The making of this film was extremely difficult, with anxious politicians and businessmen making vague threats, difficulties almost getting Julie Christie to play the lead (they couldn't come up with the cash in the end), sacking Bill Hunter for John Hargreaves.

Maybe this led to all the excitement being drained out of it. Or maybe the filmmakers weren't up to it.

Some effective moments - like the solitary house along the streets. It's a throwback to the time of green bans, militant unions, unionists who were communists, developers were more violently criminal, pubs reeked of smoke, the Sydney inner city hadn't gentrified.

Elizabeth Alexander does well in the lead and there's some fine acting from Hargreaves, Alexander Archdale, Reg Evans and so on... plus the novelty of seeing Tony Martin in an early role.

But it's flat. For a film based on a true story there's an awful lot of cliches -villains popping up out of the back seat of cars, heroes going to the media to Tell All, people singing protest chants in the pub (on the march I can understand but in a pub?), evil businessmen literally chuckling evilly in a boardroom and playing golf, groovy tenants, the heroine dangled off a building ledge.

There's not a lot of nuance - the communist unionist is heroic and martyred - a bit ruthless and indifferent to Alexander's suffering but even then he's doing it In a Good Cause. The brother and his wife look as though they're going to add complexity but, no, the wife is all for the struggle and the brother just misses out on a job opportunity.

The drama is underwhelming - at the end we don't see Alexander go for it.

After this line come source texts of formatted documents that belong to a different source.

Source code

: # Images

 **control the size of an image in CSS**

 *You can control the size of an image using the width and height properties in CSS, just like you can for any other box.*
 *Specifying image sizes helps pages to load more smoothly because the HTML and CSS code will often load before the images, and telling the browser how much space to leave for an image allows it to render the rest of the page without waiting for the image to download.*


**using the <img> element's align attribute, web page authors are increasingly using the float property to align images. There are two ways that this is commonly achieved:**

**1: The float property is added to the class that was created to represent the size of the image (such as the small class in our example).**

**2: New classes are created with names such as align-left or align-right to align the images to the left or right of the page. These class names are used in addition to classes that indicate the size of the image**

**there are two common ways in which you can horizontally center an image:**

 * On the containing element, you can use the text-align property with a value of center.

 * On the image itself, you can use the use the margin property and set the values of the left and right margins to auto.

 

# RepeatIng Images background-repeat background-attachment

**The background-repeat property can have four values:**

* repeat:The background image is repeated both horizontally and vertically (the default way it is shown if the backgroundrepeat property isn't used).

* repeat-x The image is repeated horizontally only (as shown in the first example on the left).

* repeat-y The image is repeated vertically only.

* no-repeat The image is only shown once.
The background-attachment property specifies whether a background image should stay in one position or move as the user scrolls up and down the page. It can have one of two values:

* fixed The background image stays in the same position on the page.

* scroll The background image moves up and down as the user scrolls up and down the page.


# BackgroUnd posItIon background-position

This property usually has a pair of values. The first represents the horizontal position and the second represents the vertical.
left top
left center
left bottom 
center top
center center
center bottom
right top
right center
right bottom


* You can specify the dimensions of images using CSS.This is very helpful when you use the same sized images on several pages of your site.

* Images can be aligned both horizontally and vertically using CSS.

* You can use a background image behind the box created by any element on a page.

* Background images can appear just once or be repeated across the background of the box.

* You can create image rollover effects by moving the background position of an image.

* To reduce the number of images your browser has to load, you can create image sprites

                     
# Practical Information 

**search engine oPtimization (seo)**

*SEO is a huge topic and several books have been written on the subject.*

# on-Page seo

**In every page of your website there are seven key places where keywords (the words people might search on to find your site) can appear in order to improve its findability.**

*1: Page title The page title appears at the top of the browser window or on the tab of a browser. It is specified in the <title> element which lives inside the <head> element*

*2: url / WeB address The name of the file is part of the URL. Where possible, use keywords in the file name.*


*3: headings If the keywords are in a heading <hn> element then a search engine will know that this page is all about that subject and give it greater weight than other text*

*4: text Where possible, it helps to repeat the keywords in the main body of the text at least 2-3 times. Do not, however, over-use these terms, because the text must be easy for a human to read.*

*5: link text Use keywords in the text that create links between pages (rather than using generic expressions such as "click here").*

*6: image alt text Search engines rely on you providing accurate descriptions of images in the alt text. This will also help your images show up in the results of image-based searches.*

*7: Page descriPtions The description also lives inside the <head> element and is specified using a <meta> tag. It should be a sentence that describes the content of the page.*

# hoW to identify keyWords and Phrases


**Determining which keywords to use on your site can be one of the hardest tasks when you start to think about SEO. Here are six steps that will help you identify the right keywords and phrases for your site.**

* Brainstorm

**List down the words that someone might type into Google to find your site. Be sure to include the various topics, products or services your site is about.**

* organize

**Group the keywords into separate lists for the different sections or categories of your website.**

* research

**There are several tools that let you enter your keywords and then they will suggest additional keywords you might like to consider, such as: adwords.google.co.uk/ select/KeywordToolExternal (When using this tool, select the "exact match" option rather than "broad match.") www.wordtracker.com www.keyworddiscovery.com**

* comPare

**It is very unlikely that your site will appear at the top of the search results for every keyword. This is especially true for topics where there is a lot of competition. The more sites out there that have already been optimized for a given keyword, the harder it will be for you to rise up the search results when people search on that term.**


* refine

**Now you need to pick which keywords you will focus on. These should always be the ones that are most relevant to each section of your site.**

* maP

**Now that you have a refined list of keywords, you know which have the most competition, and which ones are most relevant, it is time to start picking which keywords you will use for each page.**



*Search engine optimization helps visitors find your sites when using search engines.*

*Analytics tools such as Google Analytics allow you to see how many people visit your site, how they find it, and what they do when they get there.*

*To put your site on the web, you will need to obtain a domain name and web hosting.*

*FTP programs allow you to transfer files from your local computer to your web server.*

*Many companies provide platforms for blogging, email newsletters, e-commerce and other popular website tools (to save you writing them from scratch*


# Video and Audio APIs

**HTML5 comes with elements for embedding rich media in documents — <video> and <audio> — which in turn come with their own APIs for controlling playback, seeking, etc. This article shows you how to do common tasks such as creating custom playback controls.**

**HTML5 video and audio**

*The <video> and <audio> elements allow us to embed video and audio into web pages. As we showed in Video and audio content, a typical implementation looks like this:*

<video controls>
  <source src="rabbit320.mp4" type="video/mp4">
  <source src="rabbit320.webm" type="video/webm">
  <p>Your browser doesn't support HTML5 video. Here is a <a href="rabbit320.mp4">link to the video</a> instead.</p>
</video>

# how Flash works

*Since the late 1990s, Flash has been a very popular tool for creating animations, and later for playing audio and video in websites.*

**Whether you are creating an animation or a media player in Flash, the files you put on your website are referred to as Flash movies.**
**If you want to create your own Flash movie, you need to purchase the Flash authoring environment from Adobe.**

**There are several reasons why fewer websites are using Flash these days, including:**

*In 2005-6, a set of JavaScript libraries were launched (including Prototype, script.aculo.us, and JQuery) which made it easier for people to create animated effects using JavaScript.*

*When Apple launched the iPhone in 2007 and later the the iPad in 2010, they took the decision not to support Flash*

She keeps changing her mind about what she's going to do... then talks... but we don't see what she's going to say. It's implied she's going to tell the truth but we just hear the intro, she could be then about to lie... The green ban kicks in, but there's no fall out. It's ambiguous and while the filmmakers might argue this was intentional I get the feeling it was more incompetence because at the end you feel... what? Corruption goes on? But a unionist has been killed. I mean, that's going to cause some noise isn't it? If she made these allegations... surely there'd be some fall out. If not... then there would be fall out too.

It's frustrating. I think they got so exhausted by the production process they didn't bring their A game.